PROBLEM STATEMENT - State the number of lines in the following data that contain the string "websites", and nothing else.
+++
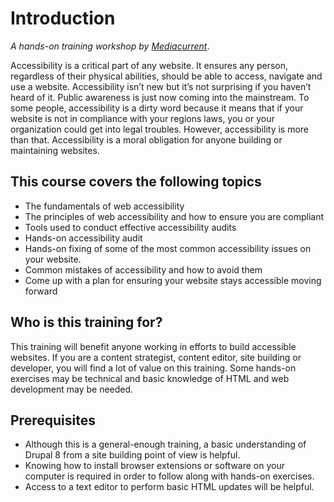 # Introduction

_A hands-on training workshop by [Mediacurrent](https://mediacurrent.com/)_.

Accessibility is a critical part of any website. It ensures any person, regardless of their physical abilities, should be able to access, navigate and use a website. Accessibility isn’t new but it’s not surprising if you haven’t heard of it. Public awareness is just now coming into the mainstream. To some people, accessibility is a dirty word because it means that if your website is not in compliance with your regions laws, you or your organization could get into legal troubles. However, accessibility is more than that. Accessibility is a moral obligation for anyone building or maintaining websites.

## This course covers the following topics
* The fundamentals of web accessibility
* The principles of web accessibility and how to ensure you are compliant
* Tools used to conduct effective accessibility audits
* Hands-on accessibility audit
* Hands-on fixing of some of the most common accessibility issues on your website.
* Common mistakes of accessibility and how to avoid them
* Come up with a plan for ensuring your website stays accessible moving forward

## Who is this training for?
This training will benefit anyone working in efforts to build accessible websites. If you are a content strategist, content editor, site building or developer, you will find a lot of value on this training. Some hands-on exercises may be technical and basic knowledge of HTML and web development may be needed.

## Prerequisites

* Although this is a general-enough training, a basic understanding of Drupal 8 from a site building point of view is helpful.
* Knowing how to install browser extensions or software on your computer is required in order to follow along with hands-on exercises.
* Access to a text editor to perform basic HTML updates will be helpful.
+++
FINISHED TASK - 2